■ THE TASK ■
Copy each entry as written.

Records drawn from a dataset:
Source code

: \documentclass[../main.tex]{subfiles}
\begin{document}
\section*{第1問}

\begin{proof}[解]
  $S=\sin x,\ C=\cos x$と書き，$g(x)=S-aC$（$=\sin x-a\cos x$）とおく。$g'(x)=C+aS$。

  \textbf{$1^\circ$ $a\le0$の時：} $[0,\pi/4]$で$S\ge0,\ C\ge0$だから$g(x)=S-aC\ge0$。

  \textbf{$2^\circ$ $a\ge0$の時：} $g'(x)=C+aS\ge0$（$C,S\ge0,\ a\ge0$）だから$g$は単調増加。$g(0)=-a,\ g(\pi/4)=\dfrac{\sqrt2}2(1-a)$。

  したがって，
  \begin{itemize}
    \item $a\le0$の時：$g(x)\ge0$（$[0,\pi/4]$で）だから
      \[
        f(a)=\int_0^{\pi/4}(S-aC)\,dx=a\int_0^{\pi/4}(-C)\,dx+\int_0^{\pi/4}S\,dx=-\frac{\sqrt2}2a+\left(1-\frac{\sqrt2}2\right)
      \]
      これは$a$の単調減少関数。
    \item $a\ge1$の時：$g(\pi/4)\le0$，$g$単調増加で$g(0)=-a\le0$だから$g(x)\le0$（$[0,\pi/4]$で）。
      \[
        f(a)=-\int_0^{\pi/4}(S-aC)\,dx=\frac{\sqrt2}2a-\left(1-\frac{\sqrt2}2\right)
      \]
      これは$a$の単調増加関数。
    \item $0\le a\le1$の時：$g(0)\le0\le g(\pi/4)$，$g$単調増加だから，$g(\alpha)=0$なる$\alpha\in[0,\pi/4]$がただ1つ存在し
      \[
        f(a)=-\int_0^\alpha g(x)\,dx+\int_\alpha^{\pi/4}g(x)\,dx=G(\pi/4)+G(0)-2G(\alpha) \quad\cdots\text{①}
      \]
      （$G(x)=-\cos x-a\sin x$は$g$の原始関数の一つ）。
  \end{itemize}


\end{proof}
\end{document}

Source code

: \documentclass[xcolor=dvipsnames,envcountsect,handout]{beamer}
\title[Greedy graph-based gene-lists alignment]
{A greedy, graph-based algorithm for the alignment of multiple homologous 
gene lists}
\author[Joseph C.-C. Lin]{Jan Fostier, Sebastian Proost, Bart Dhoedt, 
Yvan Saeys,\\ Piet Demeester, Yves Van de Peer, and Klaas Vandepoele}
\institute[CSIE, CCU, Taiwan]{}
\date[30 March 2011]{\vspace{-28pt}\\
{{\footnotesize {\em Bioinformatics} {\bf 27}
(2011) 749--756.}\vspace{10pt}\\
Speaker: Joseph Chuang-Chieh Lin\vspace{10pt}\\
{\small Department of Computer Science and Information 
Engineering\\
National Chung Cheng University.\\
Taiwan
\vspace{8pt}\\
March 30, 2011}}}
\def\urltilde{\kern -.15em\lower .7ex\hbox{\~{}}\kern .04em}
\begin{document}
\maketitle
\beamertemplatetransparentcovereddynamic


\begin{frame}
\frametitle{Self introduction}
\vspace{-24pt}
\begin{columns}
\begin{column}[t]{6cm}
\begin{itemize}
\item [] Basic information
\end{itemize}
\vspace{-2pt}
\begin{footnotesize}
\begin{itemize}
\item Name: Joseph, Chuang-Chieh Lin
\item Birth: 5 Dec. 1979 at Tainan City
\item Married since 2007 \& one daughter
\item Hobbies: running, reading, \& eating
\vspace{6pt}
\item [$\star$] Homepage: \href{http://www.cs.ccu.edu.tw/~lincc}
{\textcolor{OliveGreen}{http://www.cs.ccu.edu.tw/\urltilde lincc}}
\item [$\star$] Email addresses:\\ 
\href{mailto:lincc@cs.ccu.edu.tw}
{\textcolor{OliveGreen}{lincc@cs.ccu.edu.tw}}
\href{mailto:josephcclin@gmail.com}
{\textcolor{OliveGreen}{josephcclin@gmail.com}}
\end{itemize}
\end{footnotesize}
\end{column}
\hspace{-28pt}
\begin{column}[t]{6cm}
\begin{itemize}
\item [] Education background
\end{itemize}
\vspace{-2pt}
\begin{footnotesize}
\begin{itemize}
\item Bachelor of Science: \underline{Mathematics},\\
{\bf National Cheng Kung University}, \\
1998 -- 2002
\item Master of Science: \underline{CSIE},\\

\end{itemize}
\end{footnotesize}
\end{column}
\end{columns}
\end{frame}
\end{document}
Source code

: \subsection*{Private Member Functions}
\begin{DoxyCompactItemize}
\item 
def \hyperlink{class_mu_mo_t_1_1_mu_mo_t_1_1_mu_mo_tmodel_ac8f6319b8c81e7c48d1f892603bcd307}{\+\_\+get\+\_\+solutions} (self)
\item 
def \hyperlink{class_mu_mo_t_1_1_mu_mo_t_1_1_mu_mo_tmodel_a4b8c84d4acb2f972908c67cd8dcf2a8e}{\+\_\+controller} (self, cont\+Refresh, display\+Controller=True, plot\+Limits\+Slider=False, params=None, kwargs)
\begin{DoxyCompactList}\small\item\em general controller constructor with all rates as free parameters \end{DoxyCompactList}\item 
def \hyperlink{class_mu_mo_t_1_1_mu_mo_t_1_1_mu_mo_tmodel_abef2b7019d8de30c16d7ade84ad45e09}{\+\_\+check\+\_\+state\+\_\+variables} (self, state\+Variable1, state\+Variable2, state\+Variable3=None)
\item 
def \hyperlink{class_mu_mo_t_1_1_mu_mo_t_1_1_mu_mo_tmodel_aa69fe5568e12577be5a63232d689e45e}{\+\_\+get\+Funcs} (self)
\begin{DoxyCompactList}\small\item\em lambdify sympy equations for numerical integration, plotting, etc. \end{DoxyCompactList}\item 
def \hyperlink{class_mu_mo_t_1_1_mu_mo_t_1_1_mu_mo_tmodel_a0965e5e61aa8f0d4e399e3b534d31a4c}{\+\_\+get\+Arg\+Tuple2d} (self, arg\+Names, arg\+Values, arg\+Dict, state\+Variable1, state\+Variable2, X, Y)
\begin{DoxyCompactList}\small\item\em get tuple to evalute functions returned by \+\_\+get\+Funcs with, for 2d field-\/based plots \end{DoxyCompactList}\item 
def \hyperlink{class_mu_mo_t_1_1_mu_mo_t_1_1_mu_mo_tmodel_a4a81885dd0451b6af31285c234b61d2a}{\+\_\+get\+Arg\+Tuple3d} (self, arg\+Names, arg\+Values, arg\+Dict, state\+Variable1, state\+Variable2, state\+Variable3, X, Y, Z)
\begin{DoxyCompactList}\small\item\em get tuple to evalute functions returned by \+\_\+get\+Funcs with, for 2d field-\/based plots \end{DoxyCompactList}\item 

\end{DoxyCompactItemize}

■ THE COMPLETED TASK ■
Source code

: \documentclass[../main.tex]{subfiles}
\begin{document}
\section*{第1問}

\begin{proof}[解]
  $S=\sin x,\ C=\cos x$と書き，$g(x)=S-aC$（$=\sin x-a\cos x$）とおく。$g'(x)=C+aS$。

  \textbf{$1^\circ$ $a\le0$の時：} $[0,\pi/4]$で$S\ge0,\ C\ge0$だから$g(x)=S-aC\ge0$。

  \textbf{$2^\circ$ $a\ge0$の時：} $g'(x)=C+aS\ge0$（$C,S\ge0,\ a\ge0$）だから$g$は単調増加。$g(0)=-a,\ g(\pi/4)=\dfrac{\sqrt2}2(1-a)$。

  したがって，
  \begin{itemize}
    \item $a\le0$の時：$g(x)\ge0$（$[0,\pi/4]$で）だから
      \[
        f(a)=\int_0^{\pi/4}(S-aC)\,dx=a\int_0^{\pi/4}(-C)\,dx+\int_0^{\pi/4}S\,dx=-\frac{\sqrt2}2a+\left(1-\frac{\sqrt2}2\right)
      \]
      これは$a$の単調減少関数。
    \item $a\ge1$の時：$g(\pi/4)\le0$，$g$単調増加で$g(0)=-a\le0$だから$g(x)\le0$（$[0,\pi/4]$で）。
      \[
        f(a)=-\int_0^{\pi/4}(S-aC)\,dx=\frac{\sqrt2}2a-\left(1-\frac{\sqrt2}2\right)
      \]
      これは$a$の単調増加関数。
    \item $0\le a\le1$の時：$g(0)\le0\le g(\pi/4)$，$g$単調増加だから，$g(\alpha)=0$なる$\alpha\in[0,\pi/4]$がただ1つ存在し
      \[
        f(a)=-\int_0^\alpha g(x)\,dx+\int_\alpha^{\pi/4}g(x)\,dx=G(\pi/4)+G(0)-2G(\alpha) \quad\cdots\text{①}
      \]
      （$G(x)=-\cos x-a\sin x$は$g$の原始関数の一つ）。
  \end{itemize}


\end{proof}
\end{document}

Source code

: \documentclass[xcolor=dvipsnames,envcountsect,handout]{beamer}
\title[Greedy graph-based gene-lists alignment]
{A greedy, graph-based algorithm for the alignment of multiple homologous 
gene lists}
\author[Joseph C.-C. Lin]{Jan Fostier, Sebastian Proost, Bart Dhoedt, 
Yvan Saeys,\\ Piet Demeester, Yves Van de Peer, and Klaas Vandepoele}
\institute[CSIE, CCU, Taiwan]{}
\date[30 March 2011]{\vspace{-28pt}\\
{{\footnotesize {\em Bioinformatics} {\bf 27}
(2011) 749--756.}\vspace{10pt}\\
Speaker: Joseph Chuang-Chieh Lin\vspace{10pt}\\
{\small Department of Computer Science and Information 
Engineering\\
National Chung Cheng University.\\
Taiwan
\vspace{8pt}\\
March 30, 2011}}}
\def\urltilde{\kern -.15em\lower .7ex\hbox{\~{}}\kern .04em}
\begin{document}
\maketitle
\beamertemplatetransparentcovereddynamic


\begin{frame}
\frametitle{Self introduction}
\vspace{-24pt}
\begin{columns}
\begin{column}[t]{6cm}
\begin{itemize}
\item [] Basic information
\end{itemize}
\vspace{-2pt}
\begin{footnotesize}
\begin{itemize}
\item Name: Joseph, Chuang-Chieh Lin
\item Birth: 5 Dec. 1979 at Tainan City
\item Married since 2007 \& one daughter
\item Hobbies: running, reading, \& eating
\vspace{6pt}
\item [$\star$] Homepage: \href{http://www.cs.ccu.edu.tw/~lincc}
{\textcolor{OliveGreen}{http://www.cs.ccu.edu.tw/\urltilde lincc}}
\item [$\star$] Email addresses:\\ 
\href{mailto:lincc@cs.ccu.edu.tw}
{\textcolor{OliveGreen}{lincc@cs.ccu.edu.tw}}
\href{mailto:josephcclin@gmail.com}
{\textcolor{OliveGreen}{josephcclin@gmail.com}}
\end{itemize}
\end{footnotesize}
\end{column}
\hspace{-28pt}
\begin{column}[t]{6cm}
\begin{itemize}
\item [] Education background
\end{itemize}
\vspace{-2pt}
\begin{footnotesize}
\begin{itemize}
\item Bachelor of Science: \underline{Mathematics},\\
{\bf National Cheng Kung University}, \\
1998 -- 2002
\item Master of Science: \underline{CSIE},\\

\end{itemize}
\end{footnotesize}
\end{column}
\end{columns}
\end{frame}
\end{document}
Source code

: \subsection*{Private Member Functions}
\begin{DoxyCompactItemize}
\item 
def \hyperlink{class_mu_mo_t_1_1_mu_mo_t_1_1_mu_mo_tmodel_ac8f6319b8c81e7c48d1f892603bcd307}{\+\_\+get\+\_\+solutions} (self)
\item 
def \hyperlink{class_mu_mo_t_1_1_mu_mo_t_1_1_mu_mo_tmodel_a4b8c84d4acb2f972908c67cd8dcf2a8e}{\+\_\+controller} (self, cont\+Refresh, display\+Controller=True, plot\+Limits\+Slider=False, params=None, kwargs)
\begin{DoxyCompactList}\small\item\em general controller constructor with all rates as free parameters \end{DoxyCompactList}\item 
def \hyperlink{class_mu_mo_t_1_1_mu_mo_t_1_1_mu_mo_tmodel_abef2b7019d8de30c16d7ade84ad45e09}{\+\_\+check\+\_\+state\+\_\+variables} (self, state\+Variable1, state\+Variable2, state\+Variable3=None)
\item 
def \hyperlink{class_mu_mo_t_1_1_mu_mo_t_1_1_mu_mo_tmodel_aa69fe5568e12577be5a63232d689e45e}{\+\_\+get\+Funcs} (self)
\begin{DoxyCompactList}\small\item\em lambdify sympy equations for numerical integration, plotting, etc. \end{DoxyCompactList}\item 
def \hyperlink{class_mu_mo_t_1_1_mu_mo_t_1_1_mu_mo_tmodel_a0965e5e61aa8f0d4e399e3b534d31a4c}{\+\_\+get\+Arg\+Tuple2d} (self, arg\+Names, arg\+Values, arg\+Dict, state\+Variable1, state\+Variable2, X, Y)
\begin{DoxyCompactList}\small\item\em get tuple to evalute functions returned by \+\_\+get\+Funcs with, for 2d field-\/based plots \end{DoxyCompactList}\item 
def \hyperlink{class_mu_mo_t_1_1_mu_mo_t_1_1_mu_mo_tmodel_a4a81885dd0451b6af31285c234b61d2a}{\+\_\+get\+Arg\+Tuple3d} (self, arg\+Names, arg\+Values, arg\+Dict, state\+Variable1, state\+Variable2, state\+Variable3, X, Y, Z)
\begin{DoxyCompactList}\small\item\em get tuple to evalute functions returned by \+\_\+get\+Funcs with, for 2d field-\/based plots \end{DoxyCompactList}\item 

\end{DoxyCompactItemize}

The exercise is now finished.